• [Problem statement]: Print the data that follows word for word, leaving out any picture.

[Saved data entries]
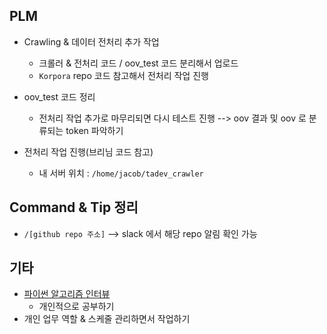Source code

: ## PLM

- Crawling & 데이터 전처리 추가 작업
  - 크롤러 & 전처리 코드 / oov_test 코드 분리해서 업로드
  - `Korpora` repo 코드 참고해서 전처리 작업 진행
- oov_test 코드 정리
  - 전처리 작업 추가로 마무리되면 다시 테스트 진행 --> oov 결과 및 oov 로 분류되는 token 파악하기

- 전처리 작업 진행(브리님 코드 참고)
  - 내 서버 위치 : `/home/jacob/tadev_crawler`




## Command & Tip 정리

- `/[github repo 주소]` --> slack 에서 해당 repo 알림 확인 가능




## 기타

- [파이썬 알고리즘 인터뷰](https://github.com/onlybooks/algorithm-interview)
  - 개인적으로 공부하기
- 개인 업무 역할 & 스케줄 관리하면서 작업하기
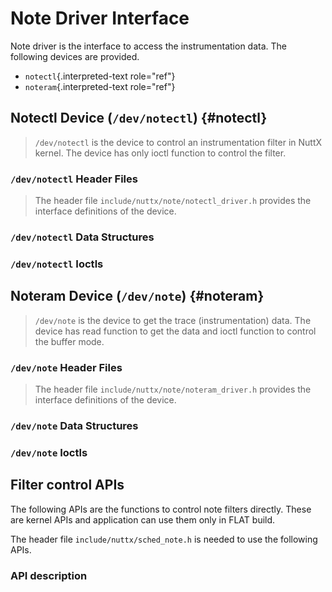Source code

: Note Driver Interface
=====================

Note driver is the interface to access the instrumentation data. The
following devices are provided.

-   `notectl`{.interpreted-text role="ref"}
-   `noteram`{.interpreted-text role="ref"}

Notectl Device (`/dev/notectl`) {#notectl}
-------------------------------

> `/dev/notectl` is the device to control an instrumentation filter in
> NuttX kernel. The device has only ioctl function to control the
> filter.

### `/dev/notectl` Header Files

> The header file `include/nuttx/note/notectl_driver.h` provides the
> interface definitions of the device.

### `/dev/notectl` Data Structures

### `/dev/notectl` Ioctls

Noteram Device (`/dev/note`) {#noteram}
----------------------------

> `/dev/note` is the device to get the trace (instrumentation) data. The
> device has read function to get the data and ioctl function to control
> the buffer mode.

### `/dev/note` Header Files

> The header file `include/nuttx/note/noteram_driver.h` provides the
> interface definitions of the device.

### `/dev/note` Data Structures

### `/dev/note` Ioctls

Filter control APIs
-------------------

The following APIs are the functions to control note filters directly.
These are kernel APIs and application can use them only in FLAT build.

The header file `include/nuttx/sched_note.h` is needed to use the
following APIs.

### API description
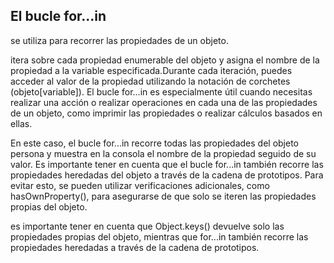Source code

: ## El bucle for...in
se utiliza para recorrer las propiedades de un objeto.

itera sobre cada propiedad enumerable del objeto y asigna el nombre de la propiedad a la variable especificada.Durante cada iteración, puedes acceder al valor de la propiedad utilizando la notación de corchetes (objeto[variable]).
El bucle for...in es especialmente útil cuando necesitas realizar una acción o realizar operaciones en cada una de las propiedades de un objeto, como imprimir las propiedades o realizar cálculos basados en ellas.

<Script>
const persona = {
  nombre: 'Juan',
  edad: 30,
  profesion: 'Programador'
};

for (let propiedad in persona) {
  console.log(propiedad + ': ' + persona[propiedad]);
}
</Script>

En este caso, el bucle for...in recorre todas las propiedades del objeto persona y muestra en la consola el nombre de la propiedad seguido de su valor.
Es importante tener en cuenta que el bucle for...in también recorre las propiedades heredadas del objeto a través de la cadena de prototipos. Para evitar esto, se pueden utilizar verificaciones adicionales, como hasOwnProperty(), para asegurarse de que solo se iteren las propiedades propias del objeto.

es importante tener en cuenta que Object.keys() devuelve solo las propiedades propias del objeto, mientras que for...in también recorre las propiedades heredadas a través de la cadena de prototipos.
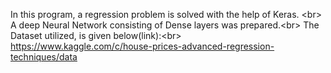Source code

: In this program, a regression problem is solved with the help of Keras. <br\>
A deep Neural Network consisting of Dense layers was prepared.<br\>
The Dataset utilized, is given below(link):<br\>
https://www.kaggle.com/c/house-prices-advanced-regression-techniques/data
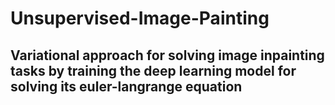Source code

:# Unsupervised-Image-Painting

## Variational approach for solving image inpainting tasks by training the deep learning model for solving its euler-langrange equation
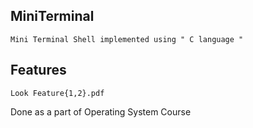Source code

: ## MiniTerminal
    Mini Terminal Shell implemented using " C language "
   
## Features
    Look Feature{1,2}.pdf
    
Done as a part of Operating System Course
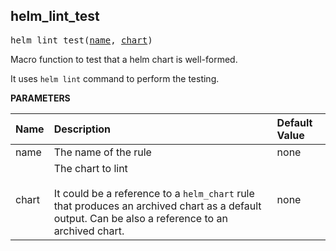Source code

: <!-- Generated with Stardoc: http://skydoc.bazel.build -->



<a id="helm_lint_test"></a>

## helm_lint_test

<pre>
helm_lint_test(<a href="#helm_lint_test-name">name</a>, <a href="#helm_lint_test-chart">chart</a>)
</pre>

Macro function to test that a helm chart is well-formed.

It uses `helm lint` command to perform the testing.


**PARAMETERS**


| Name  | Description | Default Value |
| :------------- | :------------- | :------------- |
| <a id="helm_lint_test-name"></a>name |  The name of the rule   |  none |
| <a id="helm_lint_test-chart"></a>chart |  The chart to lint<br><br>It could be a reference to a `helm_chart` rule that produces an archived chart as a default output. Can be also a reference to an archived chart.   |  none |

• [Output for this exercise]:
Source code

: ## PLM

- Crawling & 데이터 전처리 추가 작업
  - 크롤러 & 전처리 코드 / oov_test 코드 분리해서 업로드
  - `Korpora` repo 코드 참고해서 전처리 작업 진행
- oov_test 코드 정리
  - 전처리 작업 추가로 마무리되면 다시 테스트 진행 --> oov 결과 및 oov 로 분류되는 token 파악하기

- 전처리 작업 진행(브리님 코드 참고)
  - 내 서버 위치 : `/home/jacob/tadev_crawler`




## Command & Tip 정리

- `/[github repo 주소]` --> slack 에서 해당 repo 알림 확인 가능




## 기타

- [파이썬 알고리즘 인터뷰](https://github.com/onlybooks/algorithm-interview)
  - 개인적으로 공부하기
- 개인 업무 역할 & 스케줄 관리하면서 작업하기
Source code

: Note Driver Interface
=====================

Note driver is the interface to access the instrumentation data. The
following devices are provided.

-   `notectl`{.interpreted-text role="ref"}
-   `noteram`{.interpreted-text role="ref"}

Notectl Device (`/dev/notectl`) {#notectl}
-------------------------------

> `/dev/notectl` is the device to control an instrumentation filter in
> NuttX kernel. The device has only ioctl function to control the
> filter.

### `/dev/notectl` Header Files

> The header file `include/nuttx/note/notectl_driver.h` provides the
> interface definitions of the device.

### `/dev/notectl` Data Structures

### `/dev/notectl` Ioctls

Noteram Device (`/dev/note`) {#noteram}
----------------------------

> `/dev/note` is the device to get the trace (instrumentation) data. The
> device has read function to get the data and ioctl function to control
> the buffer mode.

### `/dev/note` Header Files

> The header file `include/nuttx/note/noteram_driver.h` provides the
> interface definitions of the device.

### `/dev/note` Data Structures

### `/dev/note` Ioctls

Filter control APIs
-------------------

The following APIs are the functions to control note filters directly.
These are kernel APIs and application can use them only in FLAT build.

The header file `include/nuttx/sched_note.h` is needed to use the
following APIs.

### API description
Source code

: ## El bucle for...in
se utiliza para recorrer las propiedades de un objeto.

itera sobre cada propiedad enumerable del objeto y asigna el nombre de la propiedad a la variable especificada.Durante cada iteración, puedes acceder al valor de la propiedad utilizando la notación de corchetes (objeto[variable]).
El bucle for...in es especialmente útil cuando necesitas realizar una acción o realizar operaciones en cada una de las propiedades de un objeto, como imprimir las propiedades o realizar cálculos basados en ellas.

<Script>
const persona = {
  nombre: 'Juan',
  edad: 30,
  profesion: 'Programador'
};

for (let propiedad in persona) {
  console.log(propiedad + ': ' + persona[propiedad]);
}
</Script>

En este caso, el bucle for...in recorre todas las propiedades del objeto persona y muestra en la consola el nombre de la propiedad seguido de su valor.
Es importante tener en cuenta que el bucle for...in también recorre las propiedades heredadas del objeto a través de la cadena de prototipos. Para evitar esto, se pueden utilizar verificaciones adicionales, como hasOwnProperty(), para asegurarse de que solo se iteren las propiedades propias del objeto.

es importante tener en cuenta que Object.keys() devuelve solo las propiedades propias del objeto, mientras que for...in también recorre las propiedades heredadas a través de la cadena de prototipos.
Source code

: In this program, a regression problem is solved with the help of Keras. <br\>
A deep Neural Network consisting of Dense layers was prepared.<br\>
The Dataset utilized, is given below(link):<br\>
https://www.kaggle.com/c/house-prices-advanced-regression-techniques/data
Source code

:# Unsupervised-Image-Painting

## Variational approach for solving image inpainting tasks by training the deep learning model for solving its euler-langrange equation
Source code

: ## MiniTerminal
    Mini Terminal Shell implemented using " C language "
   
## Features
    Look Feature{1,2}.pdf
    
Done as a part of Operating System Course
Source code

: <!-- Generated with Stardoc: http://skydoc.bazel.build -->



<a id="helm_lint_test"></a>

## helm_lint_test

<pre>
helm_lint_test(<a href="#helm_lint_test-name">name</a>, <a href="#helm_lint_test-chart">chart</a>)
</pre>

Macro function to test that a helm chart is well-formed.

It uses `helm lint` command to perform the testing.


**PARAMETERS**


| Name  | Description | Default Value |
| :------------- | :------------- | :------------- |
| <a id="helm_lint_test-name"></a>name |  The name of the rule   |  none |
| <a id="helm_lint_test-chart"></a>chart |  The chart to lint<br><br>It could be a reference to a `helm_chart` rule that produces an archived chart as a default output. Can be also a reference to an archived chart.   |  none |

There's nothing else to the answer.